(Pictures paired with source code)

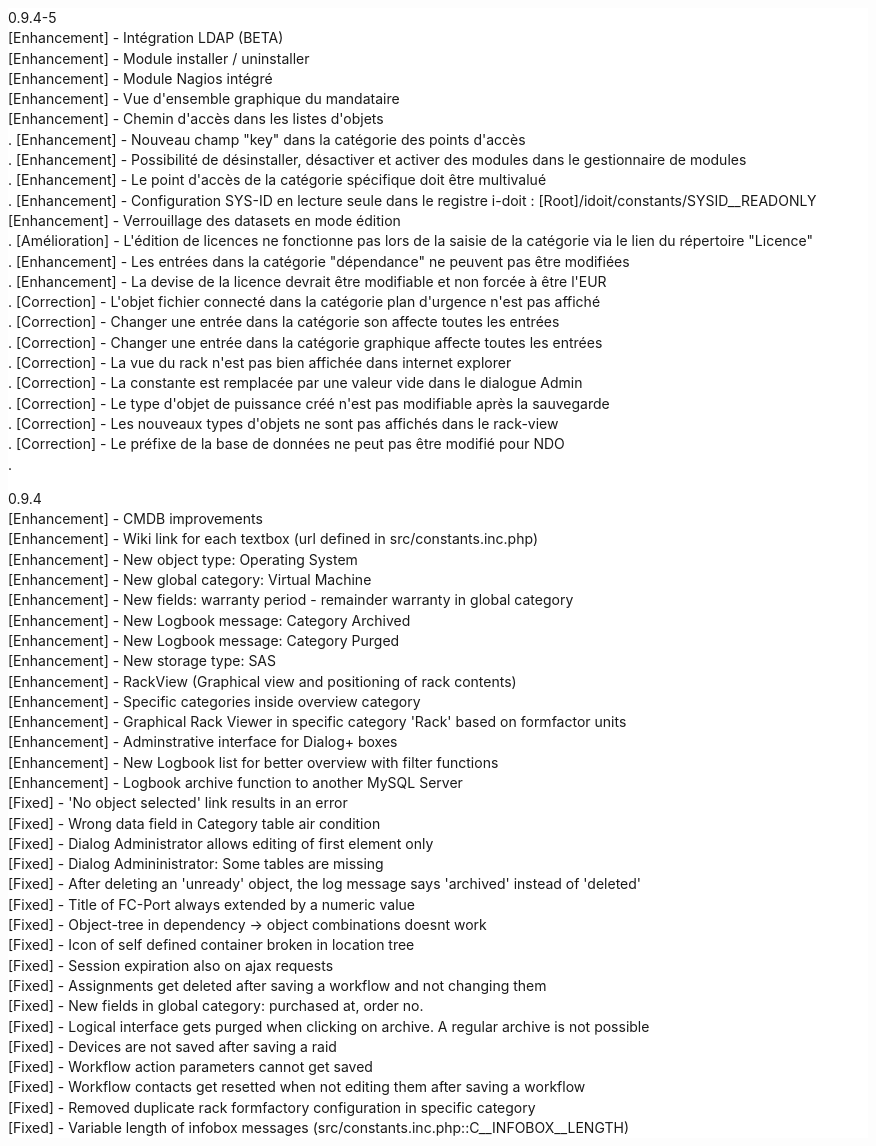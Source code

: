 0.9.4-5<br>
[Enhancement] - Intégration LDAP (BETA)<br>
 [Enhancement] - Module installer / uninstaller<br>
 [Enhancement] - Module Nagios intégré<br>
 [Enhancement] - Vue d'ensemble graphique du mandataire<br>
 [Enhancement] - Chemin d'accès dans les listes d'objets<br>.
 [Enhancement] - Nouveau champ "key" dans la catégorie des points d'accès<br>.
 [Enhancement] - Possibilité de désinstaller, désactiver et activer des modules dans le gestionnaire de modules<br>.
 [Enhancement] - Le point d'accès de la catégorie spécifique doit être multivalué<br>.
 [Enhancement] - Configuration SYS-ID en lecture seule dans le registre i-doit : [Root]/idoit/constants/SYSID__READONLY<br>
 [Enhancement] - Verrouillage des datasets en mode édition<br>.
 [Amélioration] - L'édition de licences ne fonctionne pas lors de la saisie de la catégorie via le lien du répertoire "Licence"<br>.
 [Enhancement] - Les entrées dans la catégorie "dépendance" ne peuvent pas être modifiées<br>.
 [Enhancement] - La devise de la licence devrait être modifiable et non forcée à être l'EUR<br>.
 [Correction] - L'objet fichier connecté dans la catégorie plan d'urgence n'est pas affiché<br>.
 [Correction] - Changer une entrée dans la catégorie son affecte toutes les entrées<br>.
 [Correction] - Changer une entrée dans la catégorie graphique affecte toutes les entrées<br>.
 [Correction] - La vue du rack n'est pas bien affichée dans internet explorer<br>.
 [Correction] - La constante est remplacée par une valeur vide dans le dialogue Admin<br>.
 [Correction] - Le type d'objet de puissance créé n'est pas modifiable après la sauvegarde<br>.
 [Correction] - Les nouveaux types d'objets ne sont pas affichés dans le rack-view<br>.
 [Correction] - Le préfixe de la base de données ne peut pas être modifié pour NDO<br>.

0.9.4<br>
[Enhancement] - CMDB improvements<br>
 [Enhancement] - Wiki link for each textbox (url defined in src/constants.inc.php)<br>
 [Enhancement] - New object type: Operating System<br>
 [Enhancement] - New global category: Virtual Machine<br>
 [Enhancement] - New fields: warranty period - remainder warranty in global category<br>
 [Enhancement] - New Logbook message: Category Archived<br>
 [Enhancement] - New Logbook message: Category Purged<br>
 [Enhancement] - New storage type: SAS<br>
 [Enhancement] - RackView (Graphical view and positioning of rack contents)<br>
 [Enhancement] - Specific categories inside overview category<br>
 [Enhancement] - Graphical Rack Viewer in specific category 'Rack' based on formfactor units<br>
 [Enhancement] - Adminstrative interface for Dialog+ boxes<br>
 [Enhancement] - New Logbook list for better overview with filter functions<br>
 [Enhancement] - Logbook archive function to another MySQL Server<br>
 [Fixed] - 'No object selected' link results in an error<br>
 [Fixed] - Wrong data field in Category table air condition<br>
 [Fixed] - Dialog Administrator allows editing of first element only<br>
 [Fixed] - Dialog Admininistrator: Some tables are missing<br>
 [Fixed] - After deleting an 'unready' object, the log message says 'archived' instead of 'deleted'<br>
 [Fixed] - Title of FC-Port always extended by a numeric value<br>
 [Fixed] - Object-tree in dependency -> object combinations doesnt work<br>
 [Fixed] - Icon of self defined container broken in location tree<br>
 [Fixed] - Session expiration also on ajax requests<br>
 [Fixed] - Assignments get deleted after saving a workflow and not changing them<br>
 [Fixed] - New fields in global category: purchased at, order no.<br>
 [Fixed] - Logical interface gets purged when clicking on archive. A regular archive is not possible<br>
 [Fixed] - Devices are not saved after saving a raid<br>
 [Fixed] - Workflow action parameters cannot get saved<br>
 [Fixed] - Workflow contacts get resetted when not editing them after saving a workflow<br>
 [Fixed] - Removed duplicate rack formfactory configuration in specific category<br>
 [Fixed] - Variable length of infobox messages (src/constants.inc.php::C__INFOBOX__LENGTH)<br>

Your task
What is needed is an exact copy of the line containing "[Fixed] - Logical" and each line after it, through the final line of the entries above.

Result below
 [Fixed] - Logical interface gets purged when clicking on archive. A regular archive is not possible<br>
 [Fixed] - Devices are not saved after saving a raid<br>
 [Fixed] - Workflow action parameters cannot get saved<br>
 [Fixed] - Workflow contacts get resetted when not editing them after saving a workflow<br>
 [Fixed] - Removed duplicate rack formfactory configuration in specific category<br>
 [Fixed] - Variable length of infobox messages (src/constants.inc.php::C__INFOBOX__LENGTH)<br>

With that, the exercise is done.